§ **WHAT IS REQUIRED**: Scan the records for the string "reward". State how many lines contain it and add nothing.

•••

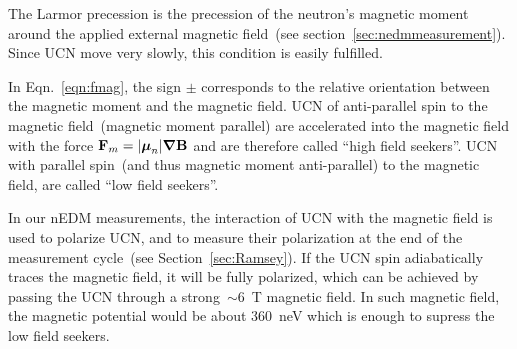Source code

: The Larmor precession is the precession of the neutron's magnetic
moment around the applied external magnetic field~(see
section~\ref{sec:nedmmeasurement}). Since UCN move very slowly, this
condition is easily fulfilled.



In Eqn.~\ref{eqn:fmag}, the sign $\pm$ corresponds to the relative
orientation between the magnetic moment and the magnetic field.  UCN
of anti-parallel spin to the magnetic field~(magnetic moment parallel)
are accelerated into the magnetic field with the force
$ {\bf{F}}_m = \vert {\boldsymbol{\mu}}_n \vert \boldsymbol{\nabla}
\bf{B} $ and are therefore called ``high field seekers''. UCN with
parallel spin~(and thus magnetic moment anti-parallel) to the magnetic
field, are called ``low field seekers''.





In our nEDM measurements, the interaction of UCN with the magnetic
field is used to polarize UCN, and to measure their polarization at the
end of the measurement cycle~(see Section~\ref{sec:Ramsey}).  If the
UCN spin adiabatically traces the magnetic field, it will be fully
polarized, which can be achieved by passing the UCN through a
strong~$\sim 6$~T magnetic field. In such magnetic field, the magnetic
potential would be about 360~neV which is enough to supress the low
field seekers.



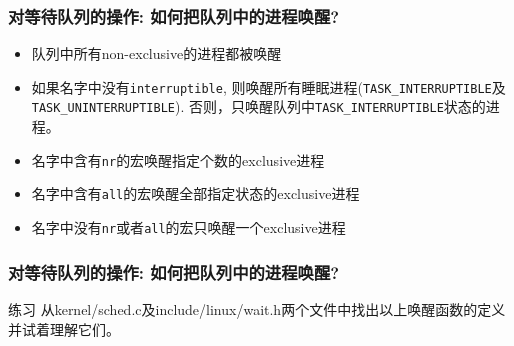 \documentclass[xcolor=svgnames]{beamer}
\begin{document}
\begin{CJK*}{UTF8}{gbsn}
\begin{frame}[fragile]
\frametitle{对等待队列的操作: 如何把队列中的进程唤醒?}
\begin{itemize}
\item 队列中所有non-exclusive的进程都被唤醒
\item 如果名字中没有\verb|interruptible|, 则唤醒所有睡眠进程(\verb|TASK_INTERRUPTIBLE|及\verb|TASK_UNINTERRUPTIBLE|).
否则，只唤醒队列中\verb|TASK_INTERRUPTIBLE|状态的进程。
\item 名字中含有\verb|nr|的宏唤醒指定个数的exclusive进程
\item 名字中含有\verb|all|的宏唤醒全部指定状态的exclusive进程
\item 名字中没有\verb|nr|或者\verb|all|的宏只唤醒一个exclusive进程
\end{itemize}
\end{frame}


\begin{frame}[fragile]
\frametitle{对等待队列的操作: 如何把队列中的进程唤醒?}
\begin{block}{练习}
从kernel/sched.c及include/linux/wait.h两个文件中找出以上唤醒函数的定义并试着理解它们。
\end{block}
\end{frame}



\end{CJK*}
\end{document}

•••

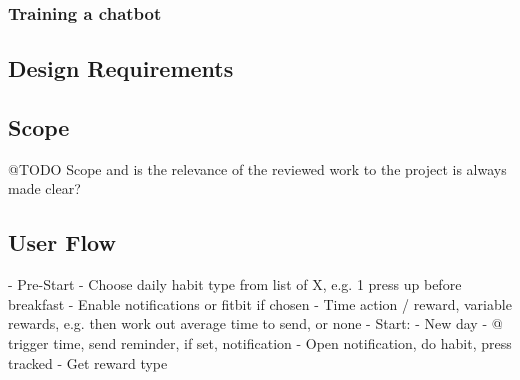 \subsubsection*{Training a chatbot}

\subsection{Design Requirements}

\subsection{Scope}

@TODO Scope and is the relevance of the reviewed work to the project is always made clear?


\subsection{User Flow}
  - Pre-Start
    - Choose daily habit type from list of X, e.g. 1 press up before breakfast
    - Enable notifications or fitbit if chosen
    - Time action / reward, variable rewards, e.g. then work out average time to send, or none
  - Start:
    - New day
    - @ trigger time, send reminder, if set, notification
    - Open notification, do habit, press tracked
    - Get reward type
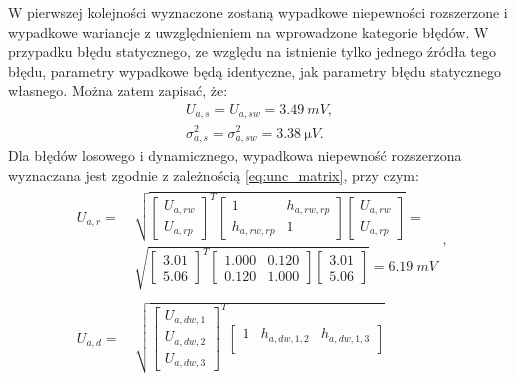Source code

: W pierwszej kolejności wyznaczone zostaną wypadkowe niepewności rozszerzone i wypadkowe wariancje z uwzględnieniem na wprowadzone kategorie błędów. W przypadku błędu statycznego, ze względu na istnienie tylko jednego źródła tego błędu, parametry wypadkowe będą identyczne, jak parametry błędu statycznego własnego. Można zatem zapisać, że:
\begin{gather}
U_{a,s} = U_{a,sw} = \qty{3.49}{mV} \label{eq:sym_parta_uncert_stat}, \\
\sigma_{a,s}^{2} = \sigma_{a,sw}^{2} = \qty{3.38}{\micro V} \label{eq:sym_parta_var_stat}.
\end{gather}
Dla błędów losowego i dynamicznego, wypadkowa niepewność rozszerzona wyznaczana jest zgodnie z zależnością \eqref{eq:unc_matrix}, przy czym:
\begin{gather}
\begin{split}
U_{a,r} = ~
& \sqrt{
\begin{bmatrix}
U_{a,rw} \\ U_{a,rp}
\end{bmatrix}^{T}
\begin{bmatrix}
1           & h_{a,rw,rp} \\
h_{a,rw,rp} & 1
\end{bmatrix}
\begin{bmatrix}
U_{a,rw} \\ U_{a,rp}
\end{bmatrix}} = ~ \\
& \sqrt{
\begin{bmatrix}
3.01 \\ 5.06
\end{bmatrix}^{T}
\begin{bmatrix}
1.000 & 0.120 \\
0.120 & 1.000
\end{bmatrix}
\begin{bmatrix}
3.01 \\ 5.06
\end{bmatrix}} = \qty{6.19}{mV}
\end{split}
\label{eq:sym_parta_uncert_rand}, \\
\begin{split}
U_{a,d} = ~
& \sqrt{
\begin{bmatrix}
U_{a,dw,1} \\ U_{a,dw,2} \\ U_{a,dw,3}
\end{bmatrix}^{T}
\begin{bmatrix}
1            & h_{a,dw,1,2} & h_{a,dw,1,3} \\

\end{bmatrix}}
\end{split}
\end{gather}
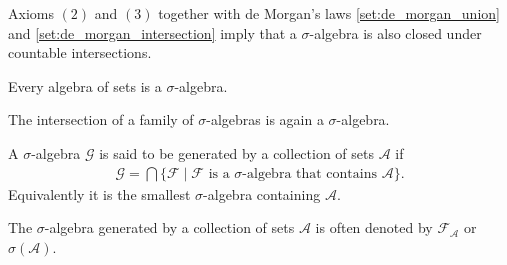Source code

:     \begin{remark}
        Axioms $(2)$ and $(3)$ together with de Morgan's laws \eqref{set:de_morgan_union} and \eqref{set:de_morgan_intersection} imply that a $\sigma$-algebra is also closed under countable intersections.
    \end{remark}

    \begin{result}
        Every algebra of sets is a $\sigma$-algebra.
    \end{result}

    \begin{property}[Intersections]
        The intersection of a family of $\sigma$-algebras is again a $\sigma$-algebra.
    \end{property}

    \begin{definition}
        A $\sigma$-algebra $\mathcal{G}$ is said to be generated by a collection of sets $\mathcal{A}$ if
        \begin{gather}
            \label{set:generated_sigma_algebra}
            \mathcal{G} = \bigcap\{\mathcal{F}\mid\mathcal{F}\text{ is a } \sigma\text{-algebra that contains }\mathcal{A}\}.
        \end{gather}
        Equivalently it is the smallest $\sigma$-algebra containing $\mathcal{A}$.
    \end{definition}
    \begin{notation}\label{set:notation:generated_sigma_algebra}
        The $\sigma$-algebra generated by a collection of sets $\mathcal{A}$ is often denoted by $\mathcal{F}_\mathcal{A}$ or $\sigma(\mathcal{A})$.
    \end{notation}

•••

§ **SOLUTION FOR THIS TASK**: 2